- _Action item_
Look through the records below for lines containing the string "type", and report how many there are, nothing else.

- _The input_
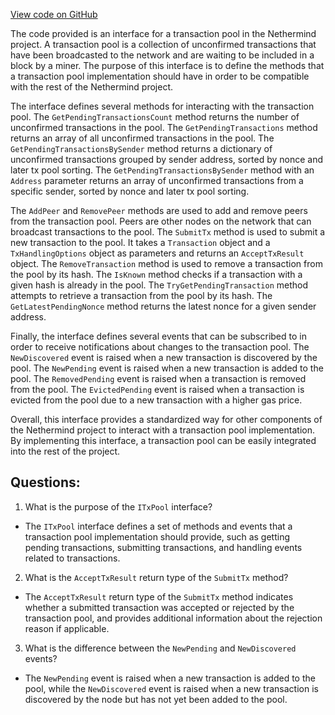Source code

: [View code on GitHub](https://github.com/NethermindEth/nethermind/src/Nethermind/Nethermind.TxPool/ITxPool.cs)

The code provided is an interface for a transaction pool in the Nethermind project. A transaction pool is a collection of unconfirmed transactions that have been broadcasted to the network and are waiting to be included in a block by a miner. The purpose of this interface is to define the methods that a transaction pool implementation should have in order to be compatible with the rest of the Nethermind project.

The interface defines several methods for interacting with the transaction pool. The `GetPendingTransactionsCount` method returns the number of unconfirmed transactions in the pool. The `GetPendingTransactions` method returns an array of all unconfirmed transactions in the pool. The `GetPendingTransactionsBySender` method returns a dictionary of unconfirmed transactions grouped by sender address, sorted by nonce and later tx pool sorting. The `GetPendingTransactionsBySender` method with an `Address` parameter returns an array of unconfirmed transactions from a specific sender, sorted by nonce and later tx pool sorting.

The `AddPeer` and `RemovePeer` methods are used to add and remove peers from the transaction pool. Peers are other nodes on the network that can broadcast transactions to the pool. The `SubmitTx` method is used to submit a new transaction to the pool. It takes a `Transaction` object and a `TxHandlingOptions` object as parameters and returns an `AcceptTxResult` object. The `RemoveTransaction` method is used to remove a transaction from the pool by its hash. The `IsKnown` method checks if a transaction with a given hash is already in the pool. The `TryGetPendingTransaction` method attempts to retrieve a transaction from the pool by its hash. The `GetLatestPendingNonce` method returns the latest nonce for a given sender address.

Finally, the interface defines several events that can be subscribed to in order to receive notifications about changes to the transaction pool. The `NewDiscovered` event is raised when a new transaction is discovered by the pool. The `NewPending` event is raised when a new transaction is added to the pool. The `RemovedPending` event is raised when a transaction is removed from the pool. The `EvictedPending` event is raised when a transaction is evicted from the pool due to a new transaction with a higher gas price.

Overall, this interface provides a standardized way for other components of the Nethermind project to interact with a transaction pool implementation. By implementing this interface, a transaction pool can be easily integrated into the rest of the project.
## Questions: 
 1. What is the purpose of the `ITxPool` interface?
- The `ITxPool` interface defines a set of methods and events that a transaction pool implementation should provide, such as getting pending transactions, submitting transactions, and handling events related to transactions.

2. What is the `AcceptTxResult` return type of the `SubmitTx` method?
- The `AcceptTxResult` return type of the `SubmitTx` method indicates whether a submitted transaction was accepted or rejected by the transaction pool, and provides additional information about the rejection reason if applicable.

3. What is the difference between the `NewPending` and `NewDiscovered` events?
- The `NewPending` event is raised when a new transaction is added to the pool, while the `NewDiscovered` event is raised when a new transaction is discovered by the node but has not yet been added to the pool.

- _Answer to this exercise_
2